─── TASK MATERIAL ───

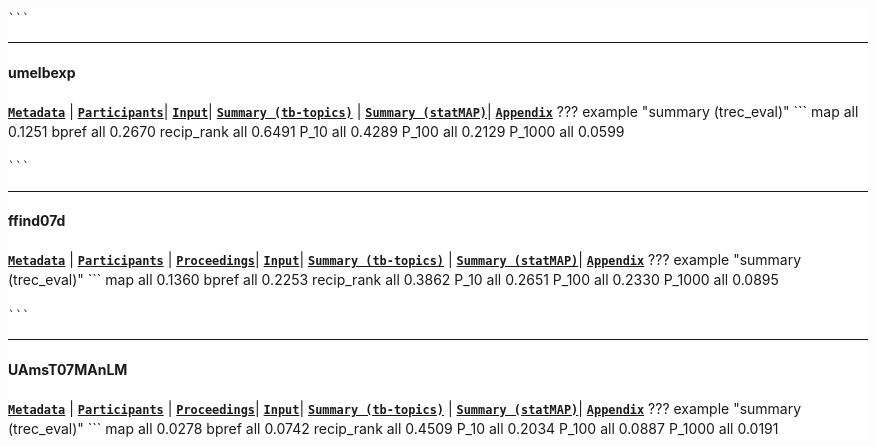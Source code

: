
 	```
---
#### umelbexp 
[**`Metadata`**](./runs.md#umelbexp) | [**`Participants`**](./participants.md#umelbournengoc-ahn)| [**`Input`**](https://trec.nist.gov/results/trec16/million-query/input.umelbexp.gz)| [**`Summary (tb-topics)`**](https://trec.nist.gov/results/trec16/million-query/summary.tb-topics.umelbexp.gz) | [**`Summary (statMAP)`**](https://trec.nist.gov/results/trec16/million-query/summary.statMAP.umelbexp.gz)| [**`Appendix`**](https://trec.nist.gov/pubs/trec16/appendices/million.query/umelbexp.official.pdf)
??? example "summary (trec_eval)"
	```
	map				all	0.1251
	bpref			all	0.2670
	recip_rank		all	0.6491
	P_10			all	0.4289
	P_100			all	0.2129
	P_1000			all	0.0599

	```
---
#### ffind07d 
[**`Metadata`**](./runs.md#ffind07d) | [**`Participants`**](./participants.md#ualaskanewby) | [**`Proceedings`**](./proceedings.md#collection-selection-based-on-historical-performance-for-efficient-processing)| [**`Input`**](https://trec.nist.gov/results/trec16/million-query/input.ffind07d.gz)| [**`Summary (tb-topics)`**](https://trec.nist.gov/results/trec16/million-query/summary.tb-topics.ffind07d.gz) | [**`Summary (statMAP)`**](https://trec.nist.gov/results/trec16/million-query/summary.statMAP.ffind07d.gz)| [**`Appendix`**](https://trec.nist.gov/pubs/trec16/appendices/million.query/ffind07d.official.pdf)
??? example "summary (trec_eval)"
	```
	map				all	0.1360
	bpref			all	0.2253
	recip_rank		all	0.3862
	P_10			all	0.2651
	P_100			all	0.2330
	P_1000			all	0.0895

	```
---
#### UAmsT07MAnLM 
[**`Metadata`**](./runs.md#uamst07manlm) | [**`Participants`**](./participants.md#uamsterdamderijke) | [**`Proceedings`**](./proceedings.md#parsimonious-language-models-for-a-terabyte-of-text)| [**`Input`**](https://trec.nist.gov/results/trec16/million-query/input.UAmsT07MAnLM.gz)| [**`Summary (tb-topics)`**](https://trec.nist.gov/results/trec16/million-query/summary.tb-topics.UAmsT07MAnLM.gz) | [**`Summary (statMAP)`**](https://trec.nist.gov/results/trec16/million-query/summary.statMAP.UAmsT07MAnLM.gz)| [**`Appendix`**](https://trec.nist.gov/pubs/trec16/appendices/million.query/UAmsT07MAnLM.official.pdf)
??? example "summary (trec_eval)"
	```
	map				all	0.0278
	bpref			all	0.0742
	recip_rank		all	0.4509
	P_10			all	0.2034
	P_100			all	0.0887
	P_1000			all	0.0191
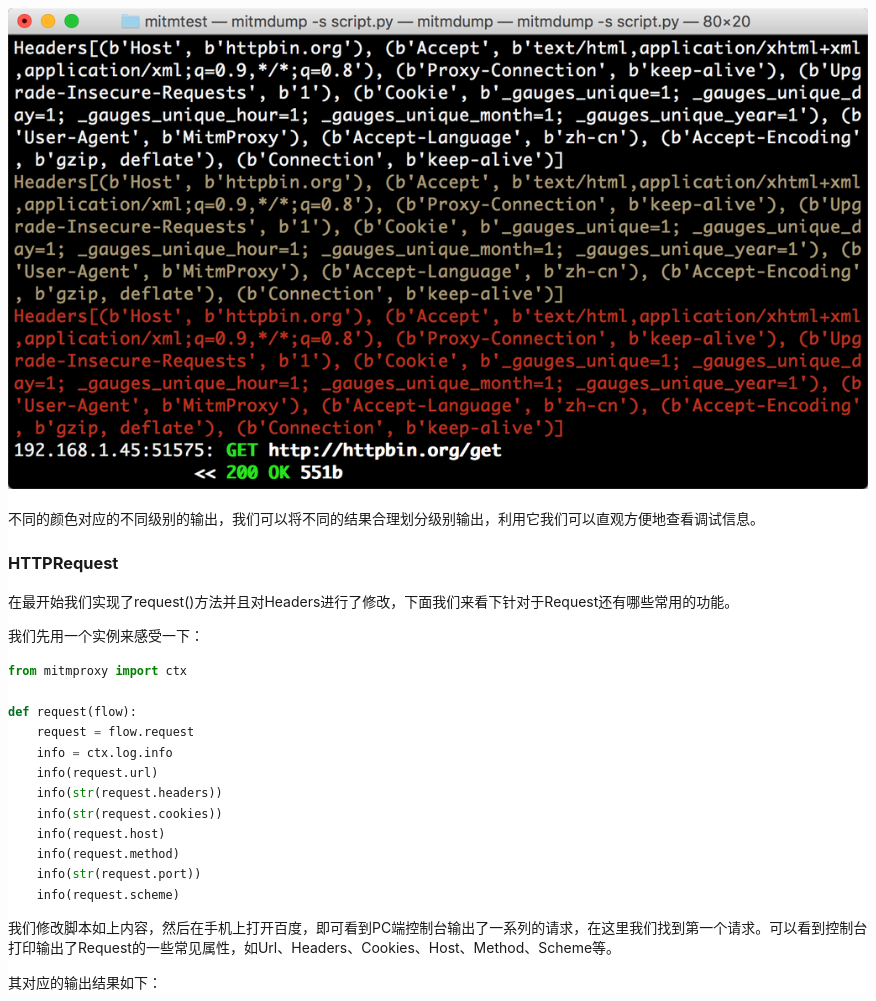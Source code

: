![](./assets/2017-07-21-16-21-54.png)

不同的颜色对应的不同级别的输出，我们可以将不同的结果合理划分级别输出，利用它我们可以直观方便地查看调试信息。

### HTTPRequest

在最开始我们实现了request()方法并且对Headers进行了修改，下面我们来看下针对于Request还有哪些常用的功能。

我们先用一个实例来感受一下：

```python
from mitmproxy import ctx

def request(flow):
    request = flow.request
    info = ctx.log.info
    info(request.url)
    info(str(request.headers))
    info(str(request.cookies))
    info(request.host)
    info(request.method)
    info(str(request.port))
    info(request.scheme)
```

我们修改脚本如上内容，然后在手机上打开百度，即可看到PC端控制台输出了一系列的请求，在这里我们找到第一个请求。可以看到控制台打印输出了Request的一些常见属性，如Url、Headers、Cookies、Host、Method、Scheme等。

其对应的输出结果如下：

───

WHAT TO WORK ON -
Could you show every line of the material that includes the string "info"?

YOUR RESPONSE -
    info = ctx.log.info
    info(request.url)
    info(str(request.headers))
    info(str(request.cookies))
    info(request.host)
    info(request.method)
    info(str(request.port))
    info(request.scheme)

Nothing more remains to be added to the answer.